O'Hara's radical speeches are in fact practically all that remains of 'leftist' content—and even these are undercut by Gary Cooper's delivery. Paramount Pictures was not the Group Theatre, and Gary Cooper, a political conservative, utters Odets' passionate words with the commitment of an actor under a multi-picture contract. Clurman wrote to Odets: 'Our greatest lesson was to hear lines so characteristic of you become almost imperceptible … when said by actors with no relation to them.'
The General Died at Dawn won no Academy Awards, nor deserved to. Seen today, it seems a silly, toothless imitation of, in particular, Shanghai Express (Paramount, 1932), which was similarly located on an Oriental train to nowhere. General Yang is a brazen copy of the title character in Frank Capra's The Bitter Tea of General Yen (1932). (And, yes, Gary Cooper does say to Madeleine Carroll, 'We could have made wonderful music together.' That woeful line was written by Odets.) As for the film's politics, who can unravel the warring sides? When Paramount re-released the film in 1949, an opening title was added: 'Some time back in the early days of the Chinese government, the Chinese people, led by the great Chiang Kai-Shek, fought to rid themselves of the last of the warlords who preyed upon remote provinces. This picture is inspired by that battle and by its victorious conclusion.'
Odets never refuted this Cold War interpretation, which was undoubtedly the antithesis of his intentions: Chiang Kai-Shek, in fact, was probably the inspiration of General Yang.
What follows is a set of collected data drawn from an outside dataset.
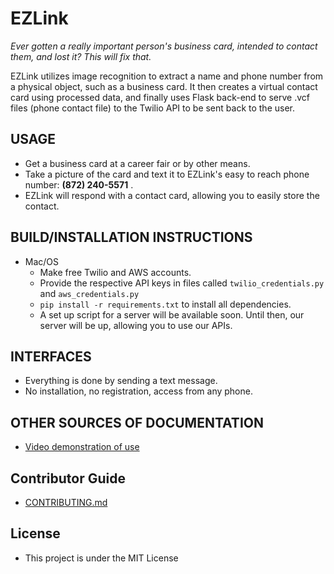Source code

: # EZLink

_Ever gotten a really important person's business card, intended to contact them, and lost it? This will fix that._

EZLink utilizes image recognition to extract a name and phone number from a physical object, such as a business card. It then creates a virtual contact card using processed data, and finally uses Flask back-end to serve .vcf files (phone contact file) to the Twilio API to be sent back to the user.

## USAGE
  * Get a business card at a career fair or by other means. 
  * Take a picture of the card and text it to EZLink's easy to reach phone number: __(872) 240-5571__ .
  * EZLink will respond with a contact card, allowing you to easily store the contact.

## BUILD/INSTALLATION INSTRUCTIONS
  * Mac/OS
    * Make free Twilio and AWS accounts.
    * Provide the respective API keys in files called `twilio_credentials.py` and `aws_credentials.py`
    * `pip install -r requirements.txt` to install all dependencies.
    * A set up script for a server will be available soon. Until then, our server will be up, allowing you to use our APIs.

## INTERFACES
  * Everything is done by sending a text message. 
  * No installation, no registration, access from any phone.

## OTHER SOURCES OF DOCUMENTATION
  * [Video demonstration of use](https://vimeo.com/205743684)

## Contributor Guide
  * [CONTRIBUTING.md](https://github.com/EZLink/EZLink/blob/master/CONTRIBUTING.md)

## License
  * This project is under the MIT License
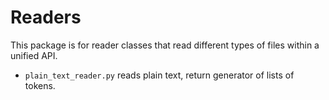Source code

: # Readers

This package is for reader classes that read different types of files within a
unified API.

- `plain_text_reader.py` reads plain text, return generator of lists of tokens.

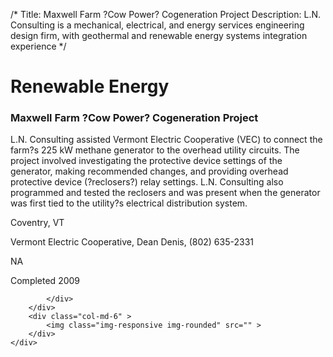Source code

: /*
Title: Maxwell Farm ?Cow Power? Cogeneration Project
Description: L.N. Consulting is a mechanical, electrical, and energy services engineering design firm, with geothermal and renewable energy systems integration experience
*/

# Renewable Energy

<div>
	<div class="row">
		<div class="col-md-6" >
			<div class="well" >
				<h3>Maxwell Farm ?Cow Power? Cogeneration Project</h3>
				<p>
   
   L.N. Consulting assisted Vermont Electric Cooperative (VEC) to connect the farm?s 225 kW methane generator to the overhead utility circuits.  The project involved investigating the protective device settings of the generator, making recommended changes, and providing overhead protective device (?reclosers?) relay settings.  L.N. Consulting also programmed and tested the reclosers and was present when the generator was first tied to the utility?s electrical distribution system.
</p>
				<p>Coventry, VT</p>
				<p>Vermont Electric Cooperative, Dean Denis, (802) 635-2331</p>
				<p></p>
				<p></p>
				<p>NA</p>
				<p>Completed 2009</p>
				<p></p>
				
			</div>
		</div>
		<div class="col-md-6" >
			<img class="img-responsive img-rounded" src="" >
		</div>
	</div>
</div>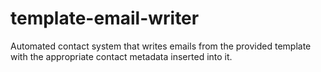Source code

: # template-email-writer
Automated contact system that writes emails from the provided template with the appropriate contact metadata inserted into it.
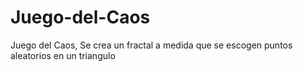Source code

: # Juego-del-Caos
Juego del Caos, Se crea un fractal a medida que se escogen puntos aleatorios en un triangulo
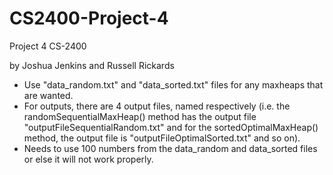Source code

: # CS2400-Project-4

Project 4 CS-2400

by Joshua Jenkins and Russell Rickards


- Use "data_random.txt" and "data_sorted.txt" files for any maxheaps that are wanted.
- For outputs, there are 4 output files, named respectively (i.e. the randomSequentialMaxHeap() method has the output file "outputFileSequentialRandom.txt" and for the sortedOptimalMaxHeap() method, the output file is "outputFileOptimalSorted.txt" and so on).
- Needs to use 100 numbers from the data_random and data_sorted files or else it will not work properly.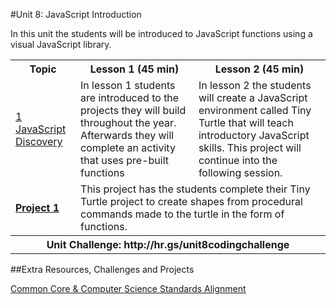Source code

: #Unit 8: JavaScript Introduction

In this unit the students will be introduced to JavaScript functions using a visual JavaScript library.

<table>
<tr>
	<th>Topic</th>
	<th>Lesson 1 (45 min)</th>
	<th>Lesson 2 (45 min)</th>
</tr>
<tr>
	<td><a href="topics/topic1">1 JavaScript Discovery</a></td>
	<td>In lesson 1 students are introduced to the projects they will build throughout the year. Afterwards they will complete an activity that uses pre-built functions </td>
	<td>In lesson 2 the students will create a JavaScript environment called Tiny Turtle that will teach introductory JavaScript skills. This  project will continue into the following session.</td>
</tr>
<tr>
	<td><strong><a href="projects/project1">Project 1</a></strong></td>
	<td colspan="2">This project has the students complete their Tiny Turtle project to create shapes from procedural commands made to the turtle in the form of functions.</td>
</tr>
<tr>
	<th align="center" colspan="3">Unit Challenge: http://hr.gs/unit8codingchallenge </th>
</tr>


</table>


##Extra Resources, Challenges and Projects


[Common Core & Computer Science Standards Alignment](csStandards.md)



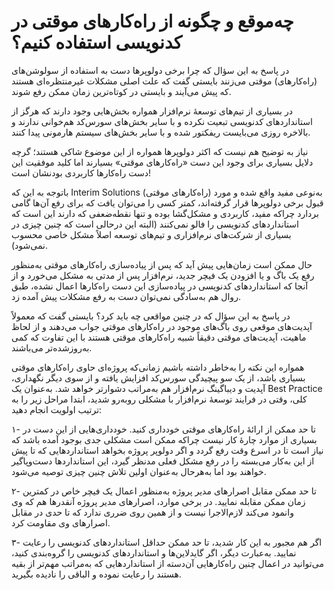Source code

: # چه‌موقع و چگونه از راه‌کارهای موقتی در کدنویسی استفاده کنیم؟

در پاسخ به این سؤال که چرا برخی دولوپرها دست به استفاده از سولوشن‌های (راه‌کارهای) موقتی می‌زنند بایستی گفت که علت اصلی مشکلات غیرمنتظره‌ای هستند که پیش می‌آیند و بایستی در کوتاه‌ترین زمان ممکن رفع شوند.

در بسیاری از تیم‌های توسعه‌ٔ نرم‌افزار همواره بخش‌‌هایی وجود دارند که هرگز از استانداردهای کدنویسی تبعیت نکرده و با سایر بخش‌های سورس‌کد هم‌خوانی ندارند و بالاخره روزی می‌بایست ریفکتور شده و با سایر بخش‌های سیستم هارمونی پیدا کنند.

نیاز به توضیح هم نیست که اکثر دولوپرها همواره از این موضوع شاکی هستند؛ گرچه دلایل بسیاری برای وجود این دست «راه‌کارهای موقتی» بسیارند اما کلید موفقیت این دست راه‌کارها کاربردی بودنشان است!

باتوجه به این که Interim Solutions (راه‌کارهای موقتی) به‌نوعی مفید واقع شده و مورد قبول برخی دولوپرها قرار گرفته‌اند، کمتر کسی را می‌توان یافت که برای رفع آن‌ها گامی بردارد چراکه مفید، کاربردی و مشکل‌گشا بوده و تنها نقطه‌ضعفی که دارند این است که استانداردهای کدنویسی را فالو نمی‌کنند (البته این درحالی است که چنین چیزی در بسیاری از شرکت‌های نرم‌افزاری و تیم‌های توسعه اصلاً مشکل خاصی محسوب نمی‌شود).

حال ممکن است زمان‌هایی پیش آید که پس از پیاده‌سازی راه‌کارهای موقتی به‌منظور رفع یک باگ و یا افزودن یک فیچر جدید، نرم‌افزار پس از مدتی به مشکل می‌خورد و از آنجا که استانداردهای کدنویسی در پیاده‌سازی این دست راه‌کارها اعمال نشده، طبق روال هم به‌سادگی نمی‌توان دست به رفع مشکلات پیش آمده زد.

در پاسخ به این سؤال که در چنین مواقعی چه باید کرد؟ بایستی گفت که معمولاً آپدیت‌های موقعی روی باگ‌های موجود در راه‌کارهای موقتی جواب می‌دهند و از لحاظ ماهیت، آپدیت‌های موقتی دقیقاً شبیه راه‌کارهای موقتی هستند با این تفاوت که کمی به‌روزشده‌تر می‌باشند.

همواره این نکته را به‌خاطر داشته باشیم زمانی‌که پروژه‌ای حاوی راه‌کارهای موقتی بسیاری باشد، از یک سو پیچیدگی سورس‌کد افزایش یافته و از سوی دیگر نگهداری، آپدیت و دیباگینگ نرم‌افزار هم به‌مراتب دشوارتر خواهد شد. به‌عنوان یک Best Practice کلی، وقتی در فرایند توسعه‌ٔ نرم‌افزار با مشکلی روبه‌رو شدید، ابتدا مراحل زیر را به ترتیب اولویت انجام دهید:

۱- تا حد ممکن از ارائهٔ راه‌کارهای موقتی خودداری کنید. خودداری‌هایی از این دست در بسیاری از موارد چارهٔ کار نیست چراکه ممکن است مشکلی جدی بوجود آمده باشد که نیاز است تا در اسرع وقت رفع گردد و اگر دولوپر پروژه بخواهد استانداردهایی که تا پیش از این به‌کار می‌‌بسته را در رفع مشکل فعلی مدنظر گیرد، این استانداردها دست‌وپاگیر خواهند بود اما به‌هرحال به‌عنوان اولین تلاش چنین چیزی توصیه می‌شود.

۲- تا حد ممکن مقابل اصرارهای مدیر پروژه به‌منظور اعمال یک فیچر خاص در کمترین زمان ممکن مقابله نمایید. در برخی موارد، اصرارهای مدیر پروژه آنقدرها هم که وی وانمود می‌کند لازم‌الاجرا نیست و از همین روی ضرری ندارد که تا حدی در مقابل اصرارهای وی مقاومت کرد.

۳- اگر هم مجبور به این کار شدید، تا حد ممکن حداقل‌ استانداردهای کدنویسی را رعایت نمایید. به‌عبارت دیگر، اگر گایدلاین‌ها و استانداردهای کدنویسی را گروه‌بندی کنید، می‌توانید در اعمال چنین راه‌کارهایی آن‌دسته از استانداردهایی که به‌مراتب مهم‌تر از بقیه هستند را رعایت نموده و الباقی را نادیده بگیرید.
However, when Odets appeared voluntarily before the House Committee on Un-American Activities in 1952, he denied having inserted any social comment into the film, or even that he had told the Daily Worker in 1937 that 'I got away with some stuff' in the script. Odets confessed, perhaps disingenuously: 'I thought the whole matter was nonsense because The General Died at Dawn is a picture that starred Gary Cooper and (was) done by Paramount. There was nothing of any subversive or propaganda nature in it … I don't think Hollywood has ever made a movie with left propaganda in it. And I think the whole matter of social messages … cannot happen.'
Back in Hollywood, 1937, now married to the actress Luise Rainer, Odets was employed by Paramount on two projects, Gettysburg and Castles in Spain. Of Gettysburg Margaret Brenman-Gibson wrote: 'As soon would become his practice, Odets let this film script become longer and longer as he tried to improve it. He seemed unable to accomplish this, and the mammoth screenplay, with its torrent of colourful, lively dialogue, would soon be shelved …' Castles in Spain, an adaptation of Ilya Ehrenburg's The Loves of Jeanne Ney, switched to Loyalist Spain, went through two versions before the project was passed to another Group playwright, John Howard Lawson; his rewrite became the film Blockade (1938). Odets complained in public for the first time about the Hollywood screenwriting process. He told World Film News: 'When I saw (Blockade), I couldn't find one line left of what I'd written … I never sat through a film y'know without thinking to myself, "That's not true. It's a lie."
Hollywood began to fill up with members of the Group Theatre seeking film work: Elia Kazan, Morris Carnovsky, Phoebe Brand, Ruth Nelson, Luther Adler and even Harold Clurman himself. The arrival of his colleagues did not free Odets' scenario-writing blocks, but it did ease the passage of his new play, Golden Boy. The critic Gerald Rabkin noted how Odets turned Hollywood subject matter and technique (the short scene and the fadeout) 'against itself, in order to combat the mythic Hollywood success story.' In Golden Boy, Odets, the insider, thumbed his nose at Hollywood. Unlike his pre-studio plays, which were sprinkled with references to cinema stars and visits to the local bijou, Golden Boy never directly mentions the movies. Joe Bonaparte punches his way through the boxing world without once thinking of Paramount Pictures. At the same time, Odets expected his audience to recognise that Bonaparte's rise to the top, in a plot full of stock film figures, follows the mythic, linear form of Hollywood at its streamlined best. Then Odets mocked Hollywood with the downbeat off-screen deaths of Joe and Lorna, as intentionally unmotivated as the most tacked-on studio ending.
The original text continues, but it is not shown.